While Good Friday is always the Friday before Easter, the date of Easter Sunday changes. So how does one figure out what the date of Good Friday will be every year?
Start with Easter and work backwards.
Easter is the first Sunday after the Paschal Full Moon, which is the full moon that occurs on or around March 21st. Easter most often falls between March 22nd and April 25th, thus making Good Friday fall between March 20th and April 23rd.
Using details gathered from the Cononical gospels (John 19:42), experts believe the Crucifixion of Jesus occurred on a Friday, and estimate the year to be AD 33.
How Is Good Friday Observed?
In the Church: There are special church services and prayer vigils on Good Friday, as it is a day of mourning and quiet prayer. Crosses, paintings, and statues are often draped in purple, black, or gray cloth and candles are extinguished.
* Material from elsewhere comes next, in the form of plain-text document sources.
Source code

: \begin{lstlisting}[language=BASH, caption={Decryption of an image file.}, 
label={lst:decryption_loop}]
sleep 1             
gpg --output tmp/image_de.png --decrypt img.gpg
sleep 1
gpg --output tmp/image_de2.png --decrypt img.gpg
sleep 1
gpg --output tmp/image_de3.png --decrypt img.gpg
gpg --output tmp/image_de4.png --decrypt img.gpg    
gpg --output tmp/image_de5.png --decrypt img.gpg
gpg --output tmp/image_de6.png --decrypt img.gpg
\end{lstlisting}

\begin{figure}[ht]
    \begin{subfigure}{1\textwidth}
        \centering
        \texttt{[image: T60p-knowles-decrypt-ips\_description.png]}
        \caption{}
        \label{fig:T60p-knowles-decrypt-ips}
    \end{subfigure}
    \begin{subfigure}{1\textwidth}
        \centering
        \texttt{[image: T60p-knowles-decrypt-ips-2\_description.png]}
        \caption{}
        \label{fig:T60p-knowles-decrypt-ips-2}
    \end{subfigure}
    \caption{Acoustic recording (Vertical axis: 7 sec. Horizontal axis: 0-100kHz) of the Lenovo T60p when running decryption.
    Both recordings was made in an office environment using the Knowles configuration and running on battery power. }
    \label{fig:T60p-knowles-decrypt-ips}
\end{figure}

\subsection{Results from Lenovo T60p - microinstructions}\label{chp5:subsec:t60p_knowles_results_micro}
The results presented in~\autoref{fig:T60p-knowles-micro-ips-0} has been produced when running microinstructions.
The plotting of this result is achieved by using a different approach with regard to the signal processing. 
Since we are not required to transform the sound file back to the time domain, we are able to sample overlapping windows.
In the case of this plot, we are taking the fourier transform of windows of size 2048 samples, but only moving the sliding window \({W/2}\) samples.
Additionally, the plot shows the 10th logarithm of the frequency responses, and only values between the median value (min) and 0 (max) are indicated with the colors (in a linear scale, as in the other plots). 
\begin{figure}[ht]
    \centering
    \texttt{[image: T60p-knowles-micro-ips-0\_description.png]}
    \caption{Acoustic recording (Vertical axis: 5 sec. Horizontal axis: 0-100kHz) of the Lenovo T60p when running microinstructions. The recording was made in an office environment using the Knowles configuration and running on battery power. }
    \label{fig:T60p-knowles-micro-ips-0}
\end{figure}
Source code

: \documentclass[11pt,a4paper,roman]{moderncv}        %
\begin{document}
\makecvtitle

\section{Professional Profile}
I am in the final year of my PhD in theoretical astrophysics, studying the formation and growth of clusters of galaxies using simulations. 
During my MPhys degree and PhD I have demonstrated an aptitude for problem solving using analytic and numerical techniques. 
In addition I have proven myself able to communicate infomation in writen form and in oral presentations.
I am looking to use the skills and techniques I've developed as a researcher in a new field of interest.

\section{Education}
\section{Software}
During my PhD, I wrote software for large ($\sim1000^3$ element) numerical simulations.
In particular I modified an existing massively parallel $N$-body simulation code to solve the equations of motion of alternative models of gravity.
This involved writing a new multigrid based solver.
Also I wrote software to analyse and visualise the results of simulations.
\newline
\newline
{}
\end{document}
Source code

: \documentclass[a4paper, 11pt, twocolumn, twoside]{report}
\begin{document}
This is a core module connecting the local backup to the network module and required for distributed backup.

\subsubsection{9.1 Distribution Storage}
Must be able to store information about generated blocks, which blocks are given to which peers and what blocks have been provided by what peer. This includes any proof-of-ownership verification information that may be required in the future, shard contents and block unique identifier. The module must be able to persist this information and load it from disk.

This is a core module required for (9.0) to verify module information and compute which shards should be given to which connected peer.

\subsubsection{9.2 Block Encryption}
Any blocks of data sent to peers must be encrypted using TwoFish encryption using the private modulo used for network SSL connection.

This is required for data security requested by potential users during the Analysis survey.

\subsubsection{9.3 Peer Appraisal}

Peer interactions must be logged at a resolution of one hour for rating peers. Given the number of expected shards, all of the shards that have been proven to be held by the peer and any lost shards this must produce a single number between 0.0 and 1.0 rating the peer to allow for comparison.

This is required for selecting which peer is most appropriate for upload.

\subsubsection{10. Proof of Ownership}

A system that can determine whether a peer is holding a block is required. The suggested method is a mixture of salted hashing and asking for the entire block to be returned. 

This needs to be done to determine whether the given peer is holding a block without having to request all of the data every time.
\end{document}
At Home: Many people keep their homes quiet on Good Friday with limited computer radio, and television use, and engage in little or no activity outside of the home. While some see Good Friday as a day of fasting, others observe the day with only a partial fast which includes avoiding meat.
Traditionally, a Good Friday breakfast consists of hot cross buns – spiced rolls that are rounded in shape and have a cross indented on the top. According to Christian lore, the custom originated at St. Alban’s Abbey in 1361, when one of the monks baked them as Good Friday gifts for the poor.
2 c. scalded milk
1 c. butter
1 c. sugar
2 cakes yeast, dissolved in 1/3 c. lukewarm water
8 c. flour
1 tsp. salt
1 1/2 c. raisins
1 tsp. cinnamon or nutmeg
Pour scalded milk over butter and sugar, stirring to dissolve. Cool to lukewarm. Add the yeast mixture and eggs. Mix well. Gradually add the flour and salt, reserving a small amount of flour to dust raisins. Add spice and floured raisins to the dough and knead in thoroughly. Place in buttered bowl, cover and let rise until doubled. Punch the dough down and turn it out onto a floured board. Shape dough into 30 buns and place on buttered cookie sheets.
Cover and let rise 30 minutes, then very carefully press the shape of a cross into each bun, using a spatula or the back of a knife. Bake in a 375 degree oven for 10 minutes. Reduce heat to 350 degrees and continue baking until buns are browned, about 10 to 15 minutes longer.
1 tsp. lemon juice, vanilla or almond extract
Beat egg white until stiff, adding confectioners’ sugar until mixture is thick. Add flavoring. If frosting is to thin, add more confectioners’ sugar.
Fill the bun crosses with the frosting.